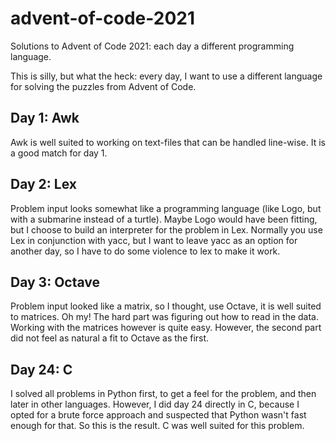 # advent-of-code-2021
Solutions to Advent of Code 2021: each day a different programming language.

This is silly, but what the heck: every day, I want to use a different language for solving the puzzles from Advent of Code.

## Day 1: Awk

Awk is well suited to working on text-files that can be handled line-wise. It is a good match for day 1.

## Day 2: Lex

Problem input looks somewhat like a programming language (like Logo, but with a submarine instead of a turtle). Maybe Logo would have been fitting, but I choose to build an interpreter for the problem in Lex. Normally you use Lex in conjunction with yacc, but I want to leave yacc as an option for another day, so I have to do some violence to lex to make it work.

## Day 3: Octave

Problem input looked like a matrix, so I thought, use Octave, it is well suited to matrices. Oh my! The hard part was figuring out how to read in the data. Working with the matrices however is quite easy. However, the second part did not feel as natural a fit to Octave as the first.

## Day 24: C

I solved all problems in Python first, to get a feel for the problem, and then later in other languages. However, I did day 24 directly in C, because I opted for a brute force approach and suspected that Python wasn't fast enough for that. So this is the result. C was well suited for this problem.
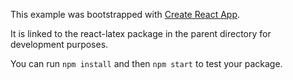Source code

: This example was bootstrapped with [Create React App](https://github.com/facebook/create-react-app).

It is linked to the react-latex package in the parent directory for development purposes.

You can run `npm install` and then `npm start` to test your package.
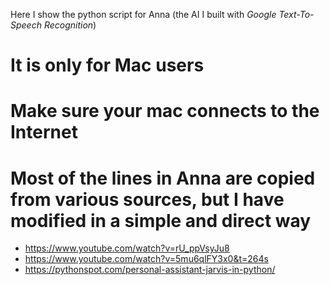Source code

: Here I show the python script for Anna (the AI I built with *Google Text-To-Speech Recognition*)
# It is only for Mac users
# Make sure your mac connects to the Internet
# Most of the lines in Anna are copied from various sources, but I have modified in a simple and direct way
* https://www.youtube.com/watch?v=rU_ppVsyJu8
* https://www.youtube.com/watch?v=5mu6qlFY3x0&t=264s
* https://pythonspot.com/personal-assistant-jarvis-in-python/


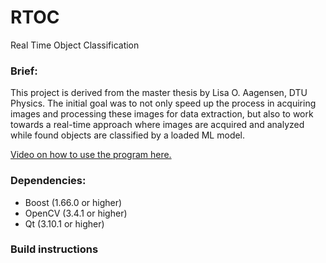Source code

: # RTOC
Real Time Object Classification



### Brief:

This project is derived from the master thesis by Lisa O. Aagensen, DTU Physics. The initial goal was to not only speed up the process in acquiring images and processing these images for data extraction, but also to work towards a real-time approach where images are acquired and analyzed while found objects are classified by a loaded ML model.

[Video on how to use the program here.](https://www.youtube.com/watch?v=9l0NIpTe4tE)


### Dependencies:

 - Boost (1.66.0 or higher)
 - OpenCV (3.4.1 or higher)
 - Qt (3.10.1 or higher)


### Build instructions
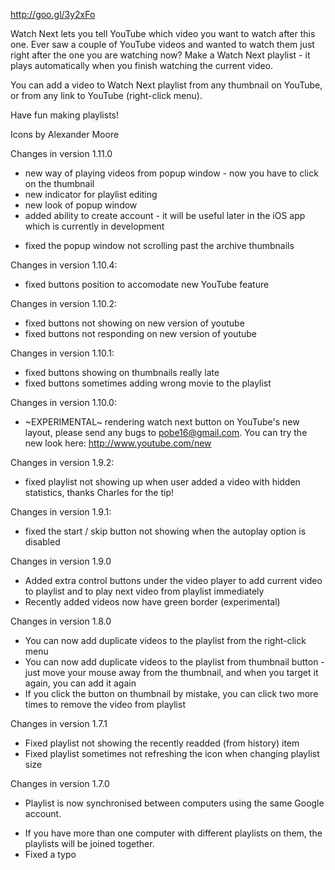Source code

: http://goo.gl/3y2xFo

Watch Next lets you tell YouTube which video you want to watch after this one.
Ever saw a couple of YouTube videos and wanted to watch them just right after the one you are watching now? Make a Watch Next playlist - it plays automatically when you finish watching the current video.

You can add a video to Watch Next playlist from any thumbnail on YouTube, or from any link to YouTube (right-click menu).

Have fun making playlists!

Icons by Alexander Moore

Changes in version 1.11.0
- new way of playing videos from popup window - now you have to click on the thumbnail
- new indicator for playlist editing
- new look of popup window
- added ability to create account - it will be useful later in the iOS app which is currently in development
* fixed the popup window not scrolling past the archive thumbnails

Changes in version 1.10.4:
* fixed buttons position to accomodate new YouTube feature

Changes in version 1.10.2:
* fixed buttons not showing on new version of youtube
* fixed buttons not responding on new version of youtube

Changes in version 1.10.1:
* fixed buttons showing on thumbnails really late
* fixed buttons sometimes adding wrong movie to the playlist

Changes in version 1.10.0:
* ~EXPERIMENTAL~ rendering watch next button on YouTube's new layout, please send any bugs to pobe16@gmail.com. You can try the new look here: http://www.youtube.com/new 

Changes in version 1.9.2:
* fixed playlist not showing up when user added a video with hidden statistics, thanks Charles for the tip!

Changes in version 1.9.1:
* fixed the start / skip button not showing when the autoplay option is disabled 

Changes in version 1.9.0
- Added extra control buttons under the video player to add current video to playlist and to play next video from playlist immediately
- Recently added videos now have green border (experimental)

Changes in version 1.8.0
- You can now add duplicate videos to the playlist from the right-click menu
- You can now add duplicate videos to the playlist from thumbnail button - just move your mouse away from the thumbnail, and when you target it again, you can add it again
- If you click the button on thumbnail by mistake, you can click two more times to remove the video from playlist

Changes in version 1.7.1
* Fixed playlist not showing the recently readded (from history) item
* Fixed playlist sometimes not refreshing the icon when changing playlist size

Changes in version 1.7.0
- Playlist is now synchronised between computers using the same Google account.
* If you have more than one computer with different playlists on them, the playlists will be joined together.
* Fixed a typo
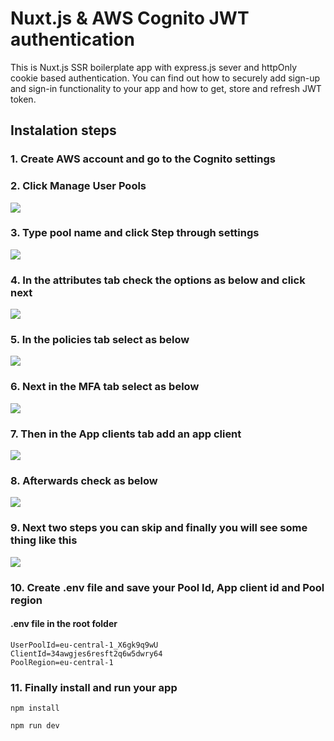 # Nuxt.js & AWS Cognito JWT authentication
This is Nuxt.js SSR boilerplate app with express.js sever and httpOnly cookie based authentication. You can find out how to securely add sign-up and sign-in functionality to your app and how to get, store and refresh JWT token.

## Instalation steps 
### 1. Create AWS account and go to the Cognito settings
### 2. Click Manage User Pools
![](https://github.com/ja-klaudiusz/Nuxt.js-SSR-AWS-Cognito/blob/master/assets/1.png)
### 3. Type pool name and click Step through settings
![](https://github.com/ja-klaudiusz/Nuxt.js-SSR-AWS-Cognito/blob/master/assets/2.png)
### 4. In the attributes tab check the options as below and click next
![](https://github.com/ja-klaudiusz/Nuxt.js-SSR-AWS-Cognito/blob/master/assets/3.png)
### 5. In the policies tab select as below
![](https://github.com/ja-klaudiusz/Nuxt.js-SSR-AWS-Cognito/blob/master/assets/4.png)
### 6. Next in the MFA tab select as below
![](https://github.com/ja-klaudiusz/Nuxt.js-SSR-AWS-Cognito/blob/master/assets/5.png)
### 7. Then in the App clients tab add an app client
![](https://github.com/ja-klaudiusz/Nuxt.js-SSR-AWS-Cognito/blob/master/assets/6.png)
### 8. Afterwards check as below
![](https://github.com/ja-klaudiusz/Nuxt.js-SSR-AWS-Cognito/blob/master/assets/7.png)
### 9. Next two steps you can skip and finally you will see some thing like this
![](https://github.com/ja-klaudiusz/Nuxt.js-SSR-AWS-Cognito/blob/master/assets/8.png)
### 10. Create .env file and save your Pool Id, App client id and Pool region
#### .env file in the root folder

    UserPoolId=eu-central-1_X6gk9q9wU
    ClientId=34awgjes6resft2q6w5dwry64
	PoolRegion=eu-central-1
    
### 11. Finally install and run your app
 `npm install`
 
  `npm run dev`
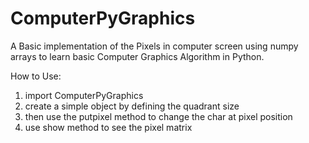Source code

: # ComputerPyGraphics

A Basic implementation of the Pixels in computer screen using numpy arrays to learn basic Computer Graphics Algorithm in Python.

How to Use:
1. import ComputerPyGraphics
2. create a simple object by defining the quadrant size
3. then use the putpixel method to change the char at pixel position
4. use show method to see the pixel matrix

HOW TO COMPLETE THIS TASK:
Set every record down again verbatim, without pictures.

RESPONSE AREA:
 # advent-of-code-2021
Solutions to Advent of Code 2021: each day a different programming language.

This is silly, but what the heck: every day, I want to use a different language for solving the puzzles from Advent of Code.

## Day 1: Awk

Awk is well suited to working on text-files that can be handled line-wise. It is a good match for day 1.

## Day 2: Lex

Problem input looks somewhat like a programming language (like Logo, but with a submarine instead of a turtle). Maybe Logo would have been fitting, but I choose to build an interpreter for the problem in Lex. Normally you use Lex in conjunction with yacc, but I want to leave yacc as an option for another day, so I have to do some violence to lex to make it work.

## Day 3: Octave

Problem input looked like a matrix, so I thought, use Octave, it is well suited to matrices. Oh my! The hard part was figuring out how to read in the data. Working with the matrices however is quite easy. However, the second part did not feel as natural a fit to Octave as the first.

## Day 24: C

I solved all problems in Python first, to get a feel for the problem, and then later in other languages. However, I did day 24 directly in C, because I opted for a brute force approach and suspected that Python wasn't fast enough for that. So this is the result. C was well suited for this problem.
Source code

: This example was bootstrapped with [Create React App](https://github.com/facebook/create-react-app).

It is linked to the react-latex package in the parent directory for development purposes.

You can run `npm install` and then `npm start` to test your package.
Source code

: Here I show the python script for Anna (the AI I built with *Google Text-To-Speech Recognition*)
# It is only for Mac users
# Make sure your mac connects to the Internet
# Most of the lines in Anna are copied from various sources, but I have modified in a simple and direct way
* https://www.youtube.com/watch?v=rU_ppVsyJu8
* https://www.youtube.com/watch?v=5mu6qlFY3x0&t=264s
* https://pythonspot.com/personal-assistant-jarvis-in-python/


Source code

: # RTOC
Real Time Object Classification



### Brief:

This project is derived from the master thesis by Lisa O. Aagensen, DTU Physics. The initial goal was to not only speed up the process in acquiring images and processing these images for data extraction, but also to work towards a real-time approach where images are acquired and analyzed while found objects are classified by a loaded ML model.

[Video on how to use the program here.](https://www.youtube.com/watch?v=9l0NIpTe4tE)


### Dependencies:

 - Boost (1.66.0 or higher)
 - OpenCV (3.4.1 or higher)
 - Qt (3.10.1 or higher)


### Build instructions
Source code

: http://goo.gl/3y2xFo

Watch Next lets you tell YouTube which video you want to watch after this one.
Ever saw a couple of YouTube videos and wanted to watch them just right after the one you are watching now? Make a Watch Next playlist - it plays automatically when you finish watching the current video.

You can add a video to Watch Next playlist from any thumbnail on YouTube, or from any link to YouTube (right-click menu).

Have fun making playlists!

Icons by Alexander Moore

Changes in version 1.11.0
- new way of playing videos from popup window - now you have to click on the thumbnail
- new indicator for playlist editing
- new look of popup window
- added ability to create account - it will be useful later in the iOS app which is currently in development
* fixed the popup window not scrolling past the archive thumbnails

Changes in version 1.10.4:
* fixed buttons position to accomodate new YouTube feature

Changes in version 1.10.2:
* fixed buttons not showing on new version of youtube
* fixed buttons not responding on new version of youtube

Changes in version 1.10.1:
* fixed buttons showing on thumbnails really late
* fixed buttons sometimes adding wrong movie to the playlist

Changes in version 1.10.0:
* ~EXPERIMENTAL~ rendering watch next button on YouTube's new layout, please send any bugs to pobe16@gmail.com. You can try the new look here: http://www.youtube.com/new 

Changes in version 1.9.2:
* fixed playlist not showing up when user added a video with hidden statistics, thanks Charles for the tip!

Changes in version 1.9.1:
* fixed the start / skip button not showing when the autoplay option is disabled 

Changes in version 1.9.0
- Added extra control buttons under the video player to add current video to playlist and to play next video from playlist immediately
- Recently added videos now have green border (experimental)

Changes in version 1.8.0
- You can now add duplicate videos to the playlist from the right-click menu
- You can now add duplicate videos to the playlist from thumbnail button - just move your mouse away from the thumbnail, and when you target it again, you can add it again
- If you click the button on thumbnail by mistake, you can click two more times to remove the video from playlist

Changes in version 1.7.1
* Fixed playlist not showing the recently readded (from history) item
* Fixed playlist sometimes not refreshing the icon when changing playlist size

Changes in version 1.7.0
- Playlist is now synchronised between computers using the same Google account.
* If you have more than one computer with different playlists on them, the playlists will be joined together.
* Fixed a typo
 # Nuxt.js & AWS Cognito JWT authentication
This is Nuxt.js SSR boilerplate app with express.js sever and httpOnly cookie based authentication. You can find out how to securely add sign-up and sign-in functionality to your app and how to get, store and refresh JWT token.

## Instalation steps 
### 1. Create AWS account and go to the Cognito settings
### 2. Click Manage User Pools
![](https://github.com/ja-klaudiusz/Nuxt.js-SSR-AWS-Cognito/blob/master/assets/1.png)
### 3. Type pool name and click Step through settings
![](https://github.com/ja-klaudiusz/Nuxt.js-SSR-AWS-Cognito/blob/master/assets/2.png)
### 4. In the attributes tab check the options as below and click next
![](https://github.com/ja-klaudiusz/Nuxt.js-SSR-AWS-Cognito/blob/master/assets/3.png)
### 5. In the policies tab select as below
![](https://github.com/ja-klaudiusz/Nuxt.js-SSR-AWS-Cognito/blob/master/assets/4.png)
### 6. Next in the MFA tab select as below
![](https://github.com/ja-klaudiusz/Nuxt.js-SSR-AWS-Cognito/blob/master/assets/5.png)
### 7. Then in the App clients tab add an app client
![](https://github.com/ja-klaudiusz/Nuxt.js-SSR-AWS-Cognito/blob/master/assets/6.png)
### 8. Afterwards check as below
![](https://github.com/ja-klaudiusz/Nuxt.js-SSR-AWS-Cognito/blob/master/assets/7.png)
### 9. Next two steps you can skip and finally you will see some thing like this
![](https://github.com/ja-klaudiusz/Nuxt.js-SSR-AWS-Cognito/blob/master/assets/8.png)
### 10. Create .env file and save your Pool Id, App client id and Pool region
#### .env file in the root folder

    UserPoolId=eu-central-1_X6gk9q9wU
    ClientId=34awgjes6resft2q6w5dwry64
	PoolRegion=eu-central-1
    
### 11. Finally install and run your app
 `npm install`
 
  `npm run dev`
Source code

: # ComputerPyGraphics

A Basic implementation of the Pixels in computer screen using numpy arrays to learn basic Computer Graphics Algorithm in Python.

How to Use:
1. import ComputerPyGraphics
2. create a simple object by defining the quadrant size
3. then use the putpixel method to change the char at pixel position
4. use show method to see the pixel matrix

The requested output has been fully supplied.